Le mécanisme de la mémoire est déroutant. Durant des années, on porte en soi des visages, des idées, que l’on a cru ne pas remarquer, ne pas comprendre ; soudain, au gré d’une circonstance fortuite, ils revivent, s’éclairent, et, s’échappant du coffre clos où ils semblaient ensevelis, deviennent l’élément décisif du présent.

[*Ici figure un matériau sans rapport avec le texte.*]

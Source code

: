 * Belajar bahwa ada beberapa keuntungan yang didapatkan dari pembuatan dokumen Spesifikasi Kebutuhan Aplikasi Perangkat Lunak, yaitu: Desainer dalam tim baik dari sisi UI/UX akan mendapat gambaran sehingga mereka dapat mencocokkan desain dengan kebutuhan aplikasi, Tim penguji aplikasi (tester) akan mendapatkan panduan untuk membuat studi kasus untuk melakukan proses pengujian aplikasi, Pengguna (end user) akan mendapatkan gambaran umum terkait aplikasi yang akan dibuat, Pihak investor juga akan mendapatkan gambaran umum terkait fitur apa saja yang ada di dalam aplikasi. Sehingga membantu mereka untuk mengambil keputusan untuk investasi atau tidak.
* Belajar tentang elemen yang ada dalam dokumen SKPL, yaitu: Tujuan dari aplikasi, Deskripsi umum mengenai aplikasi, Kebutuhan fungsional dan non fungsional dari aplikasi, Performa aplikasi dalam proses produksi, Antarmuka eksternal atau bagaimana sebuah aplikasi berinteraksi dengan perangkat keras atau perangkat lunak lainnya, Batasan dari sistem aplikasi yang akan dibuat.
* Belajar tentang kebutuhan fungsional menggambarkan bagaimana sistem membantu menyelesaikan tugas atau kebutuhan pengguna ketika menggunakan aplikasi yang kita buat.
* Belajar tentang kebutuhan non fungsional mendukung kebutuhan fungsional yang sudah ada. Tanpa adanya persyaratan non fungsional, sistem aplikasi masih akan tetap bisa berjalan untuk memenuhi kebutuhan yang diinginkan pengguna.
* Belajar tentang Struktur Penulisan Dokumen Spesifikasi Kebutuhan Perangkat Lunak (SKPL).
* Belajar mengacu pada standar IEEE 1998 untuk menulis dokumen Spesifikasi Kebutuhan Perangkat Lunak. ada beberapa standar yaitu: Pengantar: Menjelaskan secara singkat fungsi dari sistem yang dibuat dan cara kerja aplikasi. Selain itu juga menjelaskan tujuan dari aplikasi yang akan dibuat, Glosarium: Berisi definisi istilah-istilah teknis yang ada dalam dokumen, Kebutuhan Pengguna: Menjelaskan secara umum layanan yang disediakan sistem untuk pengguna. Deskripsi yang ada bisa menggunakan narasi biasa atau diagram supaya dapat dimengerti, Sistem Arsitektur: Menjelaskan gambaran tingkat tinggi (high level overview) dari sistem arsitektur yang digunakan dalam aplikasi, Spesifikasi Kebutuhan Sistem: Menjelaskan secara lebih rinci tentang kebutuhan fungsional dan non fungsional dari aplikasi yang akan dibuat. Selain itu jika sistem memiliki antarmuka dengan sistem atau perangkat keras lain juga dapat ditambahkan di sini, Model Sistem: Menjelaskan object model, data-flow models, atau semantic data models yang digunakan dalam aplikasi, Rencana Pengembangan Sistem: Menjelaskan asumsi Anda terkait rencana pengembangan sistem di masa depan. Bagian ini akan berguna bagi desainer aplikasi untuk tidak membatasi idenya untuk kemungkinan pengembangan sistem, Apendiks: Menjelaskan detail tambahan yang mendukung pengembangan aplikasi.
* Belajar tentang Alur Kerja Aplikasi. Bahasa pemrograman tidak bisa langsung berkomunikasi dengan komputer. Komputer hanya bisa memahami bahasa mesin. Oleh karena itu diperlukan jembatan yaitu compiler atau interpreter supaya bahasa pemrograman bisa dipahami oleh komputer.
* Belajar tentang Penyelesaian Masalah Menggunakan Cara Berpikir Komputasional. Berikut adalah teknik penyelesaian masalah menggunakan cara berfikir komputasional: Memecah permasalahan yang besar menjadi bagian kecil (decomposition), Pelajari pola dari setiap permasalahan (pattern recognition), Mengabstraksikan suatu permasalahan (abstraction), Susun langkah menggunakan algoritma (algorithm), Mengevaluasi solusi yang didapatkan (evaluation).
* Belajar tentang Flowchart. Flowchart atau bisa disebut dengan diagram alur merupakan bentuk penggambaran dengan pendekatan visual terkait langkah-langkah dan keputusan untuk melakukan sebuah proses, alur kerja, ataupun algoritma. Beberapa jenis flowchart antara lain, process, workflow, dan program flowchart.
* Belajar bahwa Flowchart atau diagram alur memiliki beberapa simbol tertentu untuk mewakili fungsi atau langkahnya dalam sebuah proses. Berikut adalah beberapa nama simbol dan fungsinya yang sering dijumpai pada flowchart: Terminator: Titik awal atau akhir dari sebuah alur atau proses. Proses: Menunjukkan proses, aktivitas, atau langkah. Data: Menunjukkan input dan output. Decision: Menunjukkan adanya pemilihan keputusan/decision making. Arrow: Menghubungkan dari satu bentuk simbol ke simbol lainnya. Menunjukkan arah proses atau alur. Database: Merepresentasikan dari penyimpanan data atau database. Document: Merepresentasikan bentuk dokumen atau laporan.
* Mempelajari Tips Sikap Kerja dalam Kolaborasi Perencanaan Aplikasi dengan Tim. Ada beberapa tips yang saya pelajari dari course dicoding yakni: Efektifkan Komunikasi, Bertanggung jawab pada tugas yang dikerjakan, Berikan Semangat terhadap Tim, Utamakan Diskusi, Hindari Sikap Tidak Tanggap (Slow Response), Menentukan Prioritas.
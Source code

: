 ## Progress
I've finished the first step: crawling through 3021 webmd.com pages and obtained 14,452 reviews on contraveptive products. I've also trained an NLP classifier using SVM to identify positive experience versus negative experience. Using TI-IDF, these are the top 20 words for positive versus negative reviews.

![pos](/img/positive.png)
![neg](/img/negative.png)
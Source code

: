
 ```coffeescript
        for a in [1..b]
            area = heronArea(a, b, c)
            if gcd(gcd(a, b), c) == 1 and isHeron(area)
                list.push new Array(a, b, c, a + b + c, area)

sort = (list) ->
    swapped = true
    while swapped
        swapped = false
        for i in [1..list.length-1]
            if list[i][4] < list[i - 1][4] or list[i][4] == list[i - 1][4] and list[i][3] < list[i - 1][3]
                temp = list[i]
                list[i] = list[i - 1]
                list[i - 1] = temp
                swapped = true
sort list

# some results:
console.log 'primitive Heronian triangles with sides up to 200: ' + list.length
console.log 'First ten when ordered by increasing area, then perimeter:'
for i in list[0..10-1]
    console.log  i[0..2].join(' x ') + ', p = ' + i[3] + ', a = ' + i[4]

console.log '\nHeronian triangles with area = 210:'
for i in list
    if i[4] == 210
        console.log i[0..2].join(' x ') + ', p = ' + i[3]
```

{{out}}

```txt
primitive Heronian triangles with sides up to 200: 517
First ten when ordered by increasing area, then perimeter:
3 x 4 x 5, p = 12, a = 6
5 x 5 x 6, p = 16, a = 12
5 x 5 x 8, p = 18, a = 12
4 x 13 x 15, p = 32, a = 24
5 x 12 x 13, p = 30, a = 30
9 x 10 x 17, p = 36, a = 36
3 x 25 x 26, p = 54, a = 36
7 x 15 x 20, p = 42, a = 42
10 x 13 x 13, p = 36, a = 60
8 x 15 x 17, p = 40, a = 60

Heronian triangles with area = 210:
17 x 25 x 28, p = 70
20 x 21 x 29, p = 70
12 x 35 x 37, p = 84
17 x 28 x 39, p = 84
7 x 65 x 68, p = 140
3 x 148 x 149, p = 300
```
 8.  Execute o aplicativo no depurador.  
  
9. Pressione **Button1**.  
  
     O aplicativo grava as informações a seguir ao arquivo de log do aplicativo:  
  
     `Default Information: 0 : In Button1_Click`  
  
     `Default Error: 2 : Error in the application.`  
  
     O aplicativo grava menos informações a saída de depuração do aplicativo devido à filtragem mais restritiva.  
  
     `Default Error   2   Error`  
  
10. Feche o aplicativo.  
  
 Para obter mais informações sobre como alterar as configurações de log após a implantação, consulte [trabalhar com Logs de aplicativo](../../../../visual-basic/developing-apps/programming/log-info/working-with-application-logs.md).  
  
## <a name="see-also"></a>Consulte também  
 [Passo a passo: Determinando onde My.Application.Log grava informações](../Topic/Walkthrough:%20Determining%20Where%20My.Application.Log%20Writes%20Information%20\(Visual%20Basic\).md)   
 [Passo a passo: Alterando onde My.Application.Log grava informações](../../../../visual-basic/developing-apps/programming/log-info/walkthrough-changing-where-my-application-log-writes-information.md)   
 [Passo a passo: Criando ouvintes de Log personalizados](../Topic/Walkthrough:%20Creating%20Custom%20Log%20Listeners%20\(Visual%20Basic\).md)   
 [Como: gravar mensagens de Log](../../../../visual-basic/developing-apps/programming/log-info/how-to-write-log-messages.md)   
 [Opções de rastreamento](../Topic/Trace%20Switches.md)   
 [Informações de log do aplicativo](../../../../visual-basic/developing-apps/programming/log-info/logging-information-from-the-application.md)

— Hé bien ? demanda enfin Duclos, quelles conclusions tirer maintenant de la double aventure ?

Et tourné vers Tinant :

— Car je t’accorde volontiers que, pour inattendu que cela soit, c’est bien la même dont le hasard nous a rendus témoins.

Tinant alluma une cigarette, puis haussant les épaules :

— Quelles conclusions ? aucune. Personne ici, je pense, n’avait la prétention de trouver un but à la souffrance ou de justifier son origine. Elle est, cela suffit. Elle vient aussi d’une certaine manière, qui n’est pas celle que le commun pense ; mais en quoi cette assurance pourrait-elle soulager ?

Duclos me regarda d’un air las :

— Tu te tais ?… La cause est entendue.

— Non, répondis-je presque malgré moi.

Ce qui n’était auparavant qu’images incertaines achevait, en effet, de se préciser. J’en ressentais un allègement, comme lorsqu’on retrouve enfin un nom propre qui, toujours au bord des lèvres, n’a cessé d’échapper. Plus je réfléchissais, moins je doutais de tomber juste dans mes suppositions.